Output each entry verbatim and exclude every picture from it.
Segment Start: Data to use
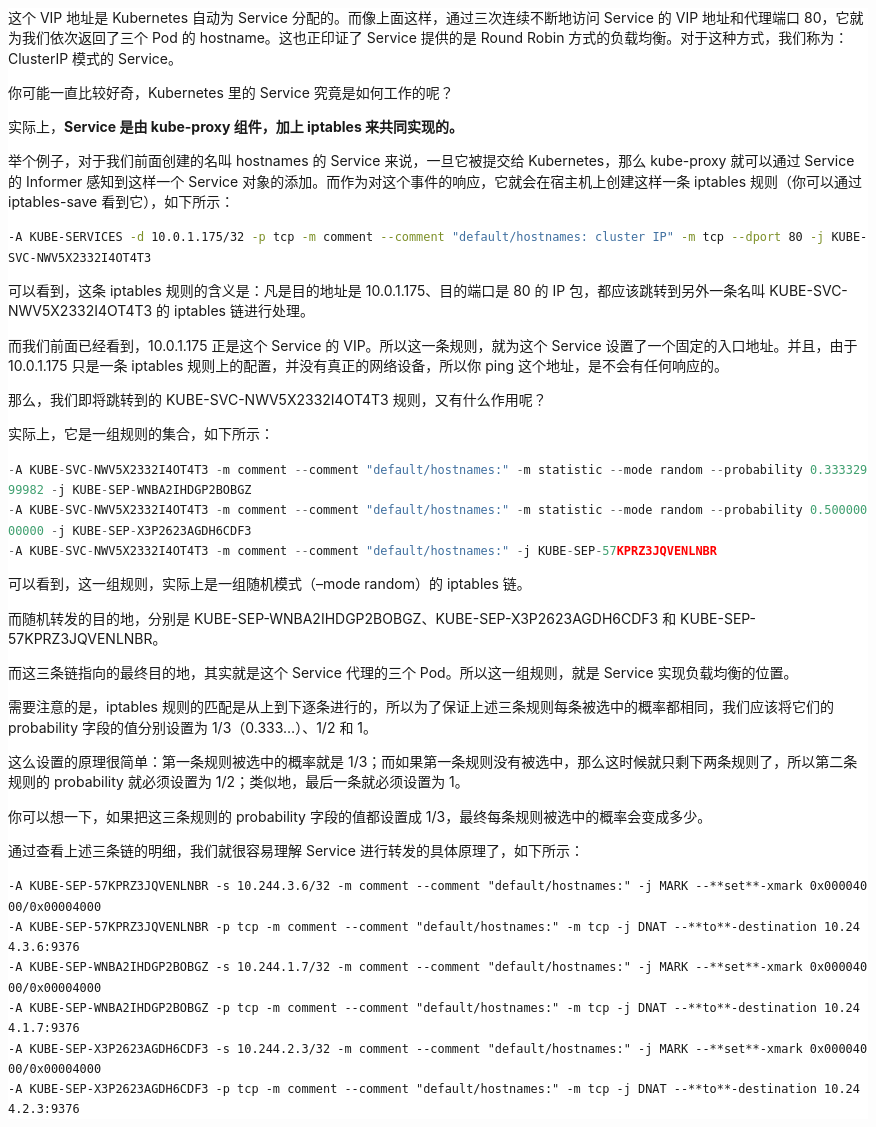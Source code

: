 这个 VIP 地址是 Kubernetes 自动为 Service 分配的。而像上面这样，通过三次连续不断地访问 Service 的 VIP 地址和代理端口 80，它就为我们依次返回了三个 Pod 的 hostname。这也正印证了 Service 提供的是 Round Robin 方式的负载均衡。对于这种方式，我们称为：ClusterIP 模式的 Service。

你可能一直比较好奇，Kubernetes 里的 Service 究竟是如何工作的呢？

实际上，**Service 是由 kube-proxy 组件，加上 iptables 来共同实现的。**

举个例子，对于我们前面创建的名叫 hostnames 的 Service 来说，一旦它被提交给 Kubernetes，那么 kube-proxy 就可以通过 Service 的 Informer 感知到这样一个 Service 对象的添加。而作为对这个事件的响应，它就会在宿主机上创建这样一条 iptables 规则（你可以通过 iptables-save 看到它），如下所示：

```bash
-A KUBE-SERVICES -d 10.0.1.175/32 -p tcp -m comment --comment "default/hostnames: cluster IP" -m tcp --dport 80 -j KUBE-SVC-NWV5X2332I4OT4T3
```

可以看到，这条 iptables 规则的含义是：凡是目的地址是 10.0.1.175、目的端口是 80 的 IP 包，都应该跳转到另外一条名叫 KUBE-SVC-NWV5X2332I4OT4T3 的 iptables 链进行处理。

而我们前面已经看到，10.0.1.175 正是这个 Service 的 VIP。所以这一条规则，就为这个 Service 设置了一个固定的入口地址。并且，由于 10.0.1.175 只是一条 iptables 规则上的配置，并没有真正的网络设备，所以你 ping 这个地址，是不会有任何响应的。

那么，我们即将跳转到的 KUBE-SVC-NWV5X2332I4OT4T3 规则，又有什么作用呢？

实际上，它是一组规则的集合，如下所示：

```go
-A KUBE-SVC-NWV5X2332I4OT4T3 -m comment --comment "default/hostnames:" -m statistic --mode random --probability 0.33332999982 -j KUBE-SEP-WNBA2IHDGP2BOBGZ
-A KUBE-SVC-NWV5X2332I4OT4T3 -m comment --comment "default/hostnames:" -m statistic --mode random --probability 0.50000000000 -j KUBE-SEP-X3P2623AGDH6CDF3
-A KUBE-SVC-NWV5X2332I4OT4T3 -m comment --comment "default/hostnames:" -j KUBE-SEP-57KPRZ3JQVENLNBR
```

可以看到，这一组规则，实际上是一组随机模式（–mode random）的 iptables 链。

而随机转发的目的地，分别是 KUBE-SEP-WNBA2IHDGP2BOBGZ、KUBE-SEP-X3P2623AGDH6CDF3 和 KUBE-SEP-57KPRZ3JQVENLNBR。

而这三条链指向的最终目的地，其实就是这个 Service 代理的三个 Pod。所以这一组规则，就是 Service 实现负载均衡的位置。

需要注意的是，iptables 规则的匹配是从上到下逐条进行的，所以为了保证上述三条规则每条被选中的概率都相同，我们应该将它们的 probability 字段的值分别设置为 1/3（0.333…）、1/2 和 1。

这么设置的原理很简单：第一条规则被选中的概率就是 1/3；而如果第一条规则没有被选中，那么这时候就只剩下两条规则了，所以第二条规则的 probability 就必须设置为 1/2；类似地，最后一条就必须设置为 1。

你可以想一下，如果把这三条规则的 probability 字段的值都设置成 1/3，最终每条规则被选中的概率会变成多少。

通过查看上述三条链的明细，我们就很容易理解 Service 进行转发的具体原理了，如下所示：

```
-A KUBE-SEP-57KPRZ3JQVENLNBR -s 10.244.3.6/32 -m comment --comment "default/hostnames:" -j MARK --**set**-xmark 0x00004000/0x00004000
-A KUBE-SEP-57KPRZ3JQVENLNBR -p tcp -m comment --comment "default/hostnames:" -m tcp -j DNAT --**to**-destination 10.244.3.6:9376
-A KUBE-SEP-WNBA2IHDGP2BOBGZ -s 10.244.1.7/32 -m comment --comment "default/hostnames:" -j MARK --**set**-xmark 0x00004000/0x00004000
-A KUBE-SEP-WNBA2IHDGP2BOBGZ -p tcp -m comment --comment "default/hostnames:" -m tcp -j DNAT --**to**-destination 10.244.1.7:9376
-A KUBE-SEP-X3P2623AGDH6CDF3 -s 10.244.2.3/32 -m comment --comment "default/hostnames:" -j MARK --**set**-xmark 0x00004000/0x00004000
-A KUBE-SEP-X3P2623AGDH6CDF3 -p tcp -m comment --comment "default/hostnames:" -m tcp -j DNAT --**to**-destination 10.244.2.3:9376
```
Segment End: Data to use
● **Exercise solution**
Source code

: 这个 VIP 地址是 Kubernetes 自动为 Service 分配的。而像上面这样，通过三次连续不断地访问 Service 的 VIP 地址和代理端口 80，它就为我们依次返回了三个 Pod 的 hostname。这也正印证了 Service 提供的是 Round Robin 方式的负载均衡。对于这种方式，我们称为：ClusterIP 模式的 Service。

你可能一直比较好奇，Kubernetes 里的 Service 究竟是如何工作的呢？

实际上，**Service 是由 kube-proxy 组件，加上 iptables 来共同实现的。**

举个例子，对于我们前面创建的名叫 hostnames 的 Service 来说，一旦它被提交给 Kubernetes，那么 kube-proxy 就可以通过 Service 的 Informer 感知到这样一个 Service 对象的添加。而作为对这个事件的响应，它就会在宿主机上创建这样一条 iptables 规则（你可以通过 iptables-save 看到它），如下所示：

```bash
-A KUBE-SERVICES -d 10.0.1.175/32 -p tcp -m comment --comment "default/hostnames: cluster IP" -m tcp --dport 80 -j KUBE-SVC-NWV5X2332I4OT4T3
```

可以看到，这条 iptables 规则的含义是：凡是目的地址是 10.0.1.175、目的端口是 80 的 IP 包，都应该跳转到另外一条名叫 KUBE-SVC-NWV5X2332I4OT4T3 的 iptables 链进行处理。

而我们前面已经看到，10.0.1.175 正是这个 Service 的 VIP。所以这一条规则，就为这个 Service 设置了一个固定的入口地址。并且，由于 10.0.1.175 只是一条 iptables 规则上的配置，并没有真正的网络设备，所以你 ping 这个地址，是不会有任何响应的。

那么，我们即将跳转到的 KUBE-SVC-NWV5X2332I4OT4T3 规则，又有什么作用呢？

实际上，它是一组规则的集合，如下所示：

```go
-A KUBE-SVC-NWV5X2332I4OT4T3 -m comment --comment "default/hostnames:" -m statistic --mode random --probability 0.33332999982 -j KUBE-SEP-WNBA2IHDGP2BOBGZ
-A KUBE-SVC-NWV5X2332I4OT4T3 -m comment --comment "default/hostnames:" -m statistic --mode random --probability 0.50000000000 -j KUBE-SEP-X3P2623AGDH6CDF3
-A KUBE-SVC-NWV5X2332I4OT4T3 -m comment --comment "default/hostnames:" -j KUBE-SEP-57KPRZ3JQVENLNBR
```

可以看到，这一组规则，实际上是一组随机模式（–mode random）的 iptables 链。

而随机转发的目的地，分别是 KUBE-SEP-WNBA2IHDGP2BOBGZ、KUBE-SEP-X3P2623AGDH6CDF3 和 KUBE-SEP-57KPRZ3JQVENLNBR。

而这三条链指向的最终目的地，其实就是这个 Service 代理的三个 Pod。所以这一组规则，就是 Service 实现负载均衡的位置。

需要注意的是，iptables 规则的匹配是从上到下逐条进行的，所以为了保证上述三条规则每条被选中的概率都相同，我们应该将它们的 probability 字段的值分别设置为 1/3（0.333…）、1/2 和 1。

这么设置的原理很简单：第一条规则被选中的概率就是 1/3；而如果第一条规则没有被选中，那么这时候就只剩下两条规则了，所以第二条规则的 probability 就必须设置为 1/2；类似地，最后一条就必须设置为 1。

你可以想一下，如果把这三条规则的 probability 字段的值都设置成 1/3，最终每条规则被选中的概率会变成多少。

通过查看上述三条链的明细，我们就很容易理解 Service 进行转发的具体原理了，如下所示：

```
-A KUBE-SEP-57KPRZ3JQVENLNBR -s 10.244.3.6/32 -m comment --comment "default/hostnames:" -j MARK --**set**-xmark 0x00004000/0x00004000
-A KUBE-SEP-57KPRZ3JQVENLNBR -p tcp -m comment --comment "default/hostnames:" -m tcp -j DNAT --**to**-destination 10.244.3.6:9376
-A KUBE-SEP-WNBA2IHDGP2BOBGZ -s 10.244.1.7/32 -m comment --comment "default/hostnames:" -j MARK --**set**-xmark 0x00004000/0x00004000
-A KUBE-SEP-WNBA2IHDGP2BOBGZ -p tcp -m comment --comment "default/hostnames:" -m tcp -j DNAT --**to**-destination 10.244.1.7:9376
-A KUBE-SEP-X3P2623AGDH6CDF3 -s 10.244.2.3/32 -m comment --comment "default/hostnames:" -j MARK --**set**-xmark 0x00004000/0x00004000
-A KUBE-SEP-X3P2623AGDH6CDF3 -p tcp -m comment --comment "default/hostnames:" -m tcp -j DNAT --**to**-destination 10.244.2.3:9376
```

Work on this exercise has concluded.